Italy in a Day – Day after

29 Set

Ieri ho visto finalmente Italy in a day, visibile in streaming (fino a sabato) su questo link:
http://www.rai.tv/dl/replaytv/replaytv.html#v=421136&vd=2014-09-27&vc=3

Avevo sentito pareri discordanti, da “è un capolavoro” a “è una palla abissale” a “è angosciante perché stanno tutti male”. A me è piaciuto, e pure tanto. (E non solo perché sono stato selezionato tra 45000 video e praticamente la nostra scenetta chiude il film. Davvero. Cioè ovviamente sono strafelice di ciò, ma guardando il film mi ero completamente “scordato di me” e anzi quando sono apparso m’ha fatto pure strano, mi ha distratto. Anche se poi la scenetta è geniale e meriterebbe l’Oscar)
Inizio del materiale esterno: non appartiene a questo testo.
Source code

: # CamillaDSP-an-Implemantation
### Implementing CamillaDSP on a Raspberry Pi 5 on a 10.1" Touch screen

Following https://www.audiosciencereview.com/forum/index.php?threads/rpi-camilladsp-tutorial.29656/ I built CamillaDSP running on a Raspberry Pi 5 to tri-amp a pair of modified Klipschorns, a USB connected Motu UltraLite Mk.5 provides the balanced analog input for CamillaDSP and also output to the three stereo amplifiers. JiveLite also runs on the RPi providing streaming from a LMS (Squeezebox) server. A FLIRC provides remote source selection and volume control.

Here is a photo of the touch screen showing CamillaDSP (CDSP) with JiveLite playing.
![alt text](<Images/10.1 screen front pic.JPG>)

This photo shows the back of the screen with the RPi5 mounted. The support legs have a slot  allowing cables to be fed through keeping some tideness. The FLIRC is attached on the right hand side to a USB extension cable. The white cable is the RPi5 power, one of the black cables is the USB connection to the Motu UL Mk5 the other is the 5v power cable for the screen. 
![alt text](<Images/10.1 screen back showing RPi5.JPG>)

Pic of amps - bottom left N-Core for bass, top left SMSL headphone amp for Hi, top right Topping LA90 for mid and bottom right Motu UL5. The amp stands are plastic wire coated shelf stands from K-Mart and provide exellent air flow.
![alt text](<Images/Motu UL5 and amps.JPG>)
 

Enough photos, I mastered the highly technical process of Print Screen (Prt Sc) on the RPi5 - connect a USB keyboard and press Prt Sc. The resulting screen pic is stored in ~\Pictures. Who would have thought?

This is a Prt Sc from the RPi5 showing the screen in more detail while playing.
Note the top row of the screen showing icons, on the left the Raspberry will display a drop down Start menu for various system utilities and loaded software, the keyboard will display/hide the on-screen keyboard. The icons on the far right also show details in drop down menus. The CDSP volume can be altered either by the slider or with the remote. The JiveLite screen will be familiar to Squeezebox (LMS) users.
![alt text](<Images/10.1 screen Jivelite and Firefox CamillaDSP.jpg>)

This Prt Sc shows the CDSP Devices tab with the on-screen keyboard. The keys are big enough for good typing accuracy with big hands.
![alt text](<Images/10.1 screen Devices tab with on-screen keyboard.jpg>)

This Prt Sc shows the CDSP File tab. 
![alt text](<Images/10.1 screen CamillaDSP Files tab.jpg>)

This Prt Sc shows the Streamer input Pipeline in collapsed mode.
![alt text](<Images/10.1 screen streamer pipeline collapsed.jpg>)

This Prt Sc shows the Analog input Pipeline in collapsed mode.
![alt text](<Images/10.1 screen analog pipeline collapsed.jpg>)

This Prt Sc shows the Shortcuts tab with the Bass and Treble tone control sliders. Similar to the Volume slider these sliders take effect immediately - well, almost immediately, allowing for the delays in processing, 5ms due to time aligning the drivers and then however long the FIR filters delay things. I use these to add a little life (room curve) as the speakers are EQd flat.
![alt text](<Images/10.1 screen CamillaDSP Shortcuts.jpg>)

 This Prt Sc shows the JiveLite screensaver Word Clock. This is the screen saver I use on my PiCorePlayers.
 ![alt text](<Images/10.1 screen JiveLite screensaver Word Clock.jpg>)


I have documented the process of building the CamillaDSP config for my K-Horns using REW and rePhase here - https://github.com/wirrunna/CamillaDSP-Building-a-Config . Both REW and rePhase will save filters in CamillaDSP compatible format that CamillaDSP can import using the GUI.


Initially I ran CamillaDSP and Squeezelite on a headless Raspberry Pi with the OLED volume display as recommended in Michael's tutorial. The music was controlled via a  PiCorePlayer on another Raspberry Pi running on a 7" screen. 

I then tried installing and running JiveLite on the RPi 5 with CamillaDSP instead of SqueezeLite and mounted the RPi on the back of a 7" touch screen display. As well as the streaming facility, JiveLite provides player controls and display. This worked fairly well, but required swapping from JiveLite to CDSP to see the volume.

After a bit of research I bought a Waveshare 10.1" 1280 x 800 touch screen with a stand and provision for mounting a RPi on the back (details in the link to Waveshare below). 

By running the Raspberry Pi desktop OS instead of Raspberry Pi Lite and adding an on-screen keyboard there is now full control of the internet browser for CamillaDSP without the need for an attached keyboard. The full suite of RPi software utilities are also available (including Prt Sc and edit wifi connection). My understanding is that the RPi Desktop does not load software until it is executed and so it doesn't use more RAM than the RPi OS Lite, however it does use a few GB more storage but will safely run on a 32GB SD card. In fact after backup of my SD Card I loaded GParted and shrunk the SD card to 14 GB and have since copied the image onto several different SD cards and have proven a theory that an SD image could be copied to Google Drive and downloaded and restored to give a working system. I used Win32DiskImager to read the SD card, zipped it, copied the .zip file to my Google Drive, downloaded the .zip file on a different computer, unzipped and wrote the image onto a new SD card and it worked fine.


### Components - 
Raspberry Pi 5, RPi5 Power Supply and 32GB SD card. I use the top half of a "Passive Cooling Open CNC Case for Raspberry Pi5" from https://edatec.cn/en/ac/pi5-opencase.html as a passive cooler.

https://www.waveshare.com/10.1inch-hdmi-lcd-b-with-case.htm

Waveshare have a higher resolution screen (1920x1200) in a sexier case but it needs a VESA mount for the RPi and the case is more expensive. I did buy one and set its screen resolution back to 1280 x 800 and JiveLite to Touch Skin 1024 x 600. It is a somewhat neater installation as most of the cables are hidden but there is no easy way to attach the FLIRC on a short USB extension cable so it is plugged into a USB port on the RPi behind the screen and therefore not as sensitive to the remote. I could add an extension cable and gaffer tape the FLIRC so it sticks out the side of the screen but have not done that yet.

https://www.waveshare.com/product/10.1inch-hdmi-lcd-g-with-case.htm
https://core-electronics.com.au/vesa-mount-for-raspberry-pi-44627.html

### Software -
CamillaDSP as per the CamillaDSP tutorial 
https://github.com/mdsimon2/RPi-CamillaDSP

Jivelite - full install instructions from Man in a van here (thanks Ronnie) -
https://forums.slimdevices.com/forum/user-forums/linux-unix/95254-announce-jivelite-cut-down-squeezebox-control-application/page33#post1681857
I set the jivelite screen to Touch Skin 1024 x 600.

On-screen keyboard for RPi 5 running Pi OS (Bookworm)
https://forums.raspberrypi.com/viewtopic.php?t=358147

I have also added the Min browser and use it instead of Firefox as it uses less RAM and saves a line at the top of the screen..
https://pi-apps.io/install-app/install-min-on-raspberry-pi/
E’ un esperimento perfettamente riuscito, nonostante le critiche che ho letto, ma tanto non do mai retta a chi già dalla presentazione dice di essere un “critico”. Uno squarcio nella realtà italiana, chiaramente non esaustivo, ma di chi ha voluto partecipare. D’altronde è sempre così. E’ come chi non va a votare e poi si ritrova rappresentato da genteccia: “libertà è partecipazione”, diceva qualcuno. O almeno lanciate qualche molotov. Ma sto andando Fuori Tema.

Raccogliere, selezionare e soprattutto montare tutte quelle immagini, costruendo un filo che non è fatto di sceneggiatura, ma di emozioni, di contrasti, di rimandi, dev’essere stato un lavoro difficilissimo.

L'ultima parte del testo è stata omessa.